Homeowners in Hawaii’s Puna District have filed a proposed class action lawsuit against Lloyd’s of London insurers claiming they were tricked into purchasing surplus lines insurance policies for their homes. 

In a complaint filed in Hawaii federal court, homeowners allege that underwriters and brokers worked together to “steer” them into policies that contained exclusions for perils including lava, rendering the policies “essentially worthless – amounting to no coverage at all.” 

The Kilauea Volcano on Hawaii’s Big Island has erupted continuously since 1983, and in May 2018 experienced a significant eruption, destroying more than 700 homes. Plaintiffs said they lost not only their homes, but virtually all their personal belongings, important documentation and even pets.  

In addition to the “extreme and debilitating emotional distress, anxiety and panic” that comes with the loss of property, the exclusions included in Lloyd’s surplus lines policies and coverage denials in the aftermath exacerbated trauma, the complaint said. 

Homeowners claim that in the absence of an “unlawful scheme,” they would have received more comprehensive coverage, including fire and volcanic eruption peril, from the Hawaii Property Insurance Association (HPIA).  

The suit, filed 21 Dec., alleges Lloyd’s underwriters and brokers artificially inflated the value of the plaintiffs’ properties, rendering them ineligible for HPIA coverage by making the structures exceed the association’s $350,000 dwelling limit. 

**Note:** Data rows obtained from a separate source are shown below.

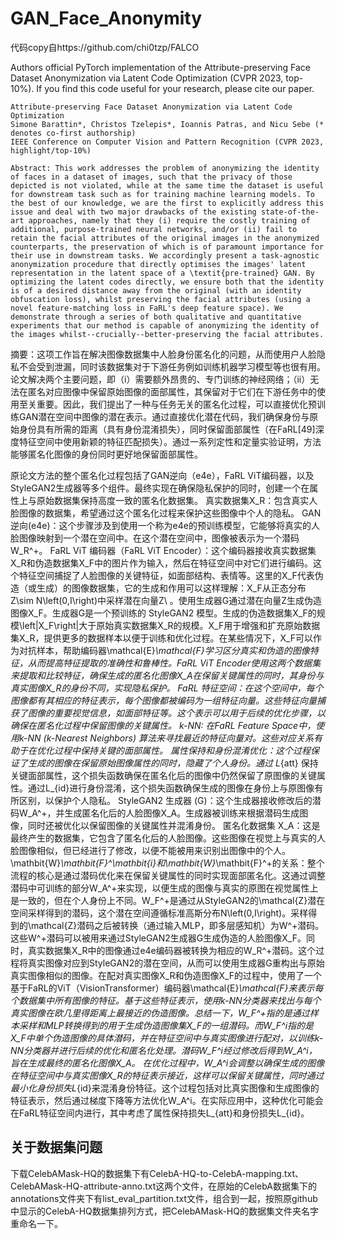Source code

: # GAN_Face_Anonymity
代码copy自https://github.com/chi0tzp/FALCO

Authors official PyTorch implementation of the Attribute-preserving Face Dataset Anonymization via Latent Code Optimization (CVPR 2023, top-10%). If you find this code useful for your research, please cite our paper.

    Attribute-preserving Face Dataset Anonymization via Latent Code Optimization
    Simone Barattin*, Christos Tzelepis*, Ioannis Patras, and Nicu Sebe (* denotes co-first authorship)
    IEEE Conference on Computer Vision and Pattern Recognition (CVPR 2023, highlight/top-10%)

    Abstract: This work addresses the problem of anonymizing the identity of faces in a dataset of images, such that the privacy of those depicted is not violated, while at the same time the dataset is useful for downstream task such as for training machine learning models. To the best of our knowledge, we are the first to explicitly address this issue and deal with two major drawbacks of the existing state-of-the-art approaches, namely that they (i) require the costly training of additional, purpose-trained neural networks, and/or (ii) fail to retain the facial attributes of the original images in the anonymized counterparts, the preservation of which is of paramount importance for their use in downstream tasks. We accordingly present a task-agnostic anonymization procedure that directly optimises the images' latent representation in the latent space of a \textit{pre-trained} GAN. By optimizing the latent codes directly, we ensure both that the identity is of a desired distance away from the original (with an identity obfuscation loss), whilst preserving the facial attributes (using a novel feature-matching loss in FaRL's deep feature space). We demonstrate through a series of both qualitative and quantitative experiments that our method is capable of anonymizing the identity of the images whilst--crucially--better-preserving the facial attributes.

摘要：这项工作旨在解决图像数据集中人脸身份匿名化的问题，从而使用户人脸隐私不会受到泄漏，同时该数据集对于下游任务例如训练机器学习模型等也很有用。论文解决两个主要问题，即（i）需要额外昂贵的、专门训练的神经网络；（ii）无法在匿名对应图像中保留原始图像的面部属性，其保留对于它们在下游任务中的使用至关重要。因此，我们提出了一种与任务无关的匿名化过程，可以直接优化预训练GAN潜在空间中图像的潜在表示。通过直接优化潜在代码，我们确保身份与原始身份具有所需的距离（具有身份混淆损失），同时保留面部属性（在FaRL[49]深度特征空间中使用新颖的特征匹配损失）。通过一系列定性和定量实验证明，方法能够匿名化图像的身份同时更好地保留面部属性。

原论文方法的整个匿名化过程包括了GAN逆向（e4e），FaRL ViT编码器，以及StyleGAN2生成器等多个组件。最终实现在确保隐私保护的同时，创建一个在属性上与原始数据集保持高度一致的匿名化数据集。
	真实数据集X_R：包含真实人脸图像的数据集，希望通过这个匿名化过程来保护这些图像中个人的隐私。
	GAN逆向(e4e)：这个步骤涉及到使用一个称为e4e的预训练模型，它能够将真实的人脸图像映射到一个潜在空间中。在这个潜在空间中，图像被表示为一个潜码W_R^+。
	 FaRL ViT 编码器（FaRL ViT Encoder）：这个编码器接收真实数据集X_R和伪造数据集X_F中的图片作为输入，然后在特征空间中对它们进行编码。这个特征空间捕捉了人脸图像的关键特征，如面部结构、表情等。这里的X_F代表伪造（或生成）的图像数据集，它的生成和作用可以这样理解：X_F从正态分布Z\sim N\left(0,I\right)中采样潜在向量Z\ 。使用生成器G通过潜在向量Z生成伪造图像X_F。生成器G是一个预训练的 StyleGAN2 模型。生成的伪造数据集X_F的规模\left|X_F\right|大于原始真实数据集X_R的规模。X_F用于增强和扩充原始数据集X_R，提供更多的数据样本以便于训练和优化过程。在某些情况下，X_F可以作为对抗样本，帮助编码器\mathcal{E}_\mathcal{F}学习区分真实和伪造的图像特征，从而提高特征提取的准确性和鲁棒性。FaRL ViT Encoder使用这两个数据集来提取和比较特征，确保生成的匿名化图像X_A在保留关键属性的同时，其身份与真实图像X_R的身份不同，实现隐私保护。
	FaRL 特征空间：在这个空间中，每个图像都有其相应的特征表示，每个图像都被编码为一组特征向量。这些特征向量捕获了图像的重要视觉信息，如面部特征等。这个表示可以用于后续的优化步骤，以确保在匿名化过程中保留图像的关键属性。
	k-NN: 在FaRL Feature Space中，使用k-NN (k-Nearest Neighbors) 算法来寻找最近的特征向量对。这些对应关系有助于在优化过程中保持关键的面部属性。
	属性保持和身份混淆优化：这个过程保证了生成的图像在保留原始图像属性的同时，隐藏了个人身份。通过 L_{att} 保持关键面部属性，这个损失函数确保在匿名化后的图像中仍然保留了原图像的关键属性。通过L_{id}进行身份混淆，这个损失函数确保生成的图像在身份上与原图像有所区别，以保护个人隐私。
	StyleGAN2 生成器 (G)：这个生成器接收修改后的潜码W_A^+，并生成匿名化后的人脸图像X_A。生成器被训练来根据潜码生成图像，同时还被优化以保留图像的关键属性并混淆身份。
	匿名化数据集 X_A：这是最终产生的数据集，它包含了匿名化后的人脸图像。这些图像在视觉上与真实的人脸图像相似，但已经进行了修改，以便不能被用来识别出图像中的个人。
\mathbit{W}_\mathbit{F}^\mathbit{i}和\mathbit{W}_\mathbit{F}^+的关系：整个流程的核心是通过潜码优化来在保留关键属性的同时实现面部匿名化。这通过调整潜码中可训练的部分W_A^+来实现，以便生成的图像与真实的原图在视觉属性上是一致的，但在个人身份上不同。W_F^+是通过从StyleGAN2的\mathcal{Z}潜在空间采样得到的潜码，这个潜在空间遵循标准高斯分布N\left(0,I\right)。采样得到的\mathcal{Z}潜码之后被转换（通过输入MLP，即多层感知机）为W^+潜码。这些W^+潜码可以被用来通过StyleGAN2生成器G生成伪造的人脸图像X_F。同时，真实数据集X_R中的图像通过e4e编码器被转换为相应的W_R^+潜码。这个过程将真实图像对应到StyleGAN2的潜在空间，从而可以使用生成器G重构出与原始真实图像相似的图像。在配对真实图像X_R和伪造图像X_F的过程中，使用了一个基于FaRL的ViT（VisionTransformer）编码器\mathcal{E}_\mathcal{F}来表示每个数据集中所有图像的特征。基于这些特征表示，使用k-NN分类器来找出与每个真实图像在欧几里得距离上最接近的伪造图像。总结一下，W_F^+指的是通过样本采样和MLP转换得到的用于生成伪造图像集X_F的一组潜码。而W_F^i指的是X_F中单个伪造图像的具体潜码，并在特征空间中与真实图像进行配对，以训练k-NN分类器并进行后续的优化和匿名化处理。潜码W_F^i经过修改后得到W_A^i，旨在生成最终的匿名化图像X_A。
在优化过程中，W_A^i会调整以确保生成的图像在特征空间中与真实图像X_R的特征表示接近，这样可以保留关键属性，同时通过最小化身份损失L_{id}来混淆身份特征。这个过程包括对比真实图像和生成图像的特征表示，然后通过梯度下降等方法优化W_A^i。在实际应用中，这种优化可能会在FaRL特征空间内进行，其中考虑了属性保持损失L_{att}和身份损失L_{id}。


## 关于数据集问题
下载CelebAMask-HQ的数据集下有CelebA-HQ-to-CelebA-mapping.txt、CelebAMask-HQ-attribute-anno.txt这两个文件，在原始的CelebA数据集下的annotations文件夹下有list_eval_partition.txt文件，组合到一起，按照原github中显示的CelebA-HQ数据集排列方式，把CelebAMask-HQ的数据集文件夹名字重命名一下。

Lloyd’s underwriters and brokers were “unjustly enriched” as a result of their misleading coverage, the suit alleges.  

In an emailed statement Friday, a Lloyd's spokesperson said it would be "inappropriate for Lloyd's to comment on specific legal proceedings." 

"However, policyholders can be sure that the Lloyd’s market is always committed to meeting its obligations and that Lloyd’s underwriters review all claims as swiftly as possible," the representative said. "So far, the Lloyd’s market has paid $84m in respect of homeowners’ claims in Hawaii and hard work is going into resolving all other outstanding claims."

“The Lloyd’s market has approached all these claims in good faith," the Lloyd's representative continued. "This approach has included paying claims where there is no or limited cover, as well as providing indemnity for damaged contents and additional living expenses. Only a small number have been declined and only for legitimate reasons."

“The Lloyd’s market has built its strong reputation over the centuries by consistently honouring its promise to pay," the representative said. "We will always remain committed to helping protect policyholders.”

The homeowners seek damages and a refund of benefits, in addition to a court order impelling the defendants to notify every individual that purchased surplus lines policies from Lloyd’s so that they might obtain “restitution.” 

In November 2018, Lloyd’s carriers agreed in a separate case to settle homeowners’ claims from the Kilauea eruption that it initially denied based on lava-related exclusions. 
Lloyd's insurers abruptly “reversed all denials of claims” from the 3 May eruption and “agreed to pay policy limits plus 10% interest” to affected policyholders, according to lawyers for the plaintiffs.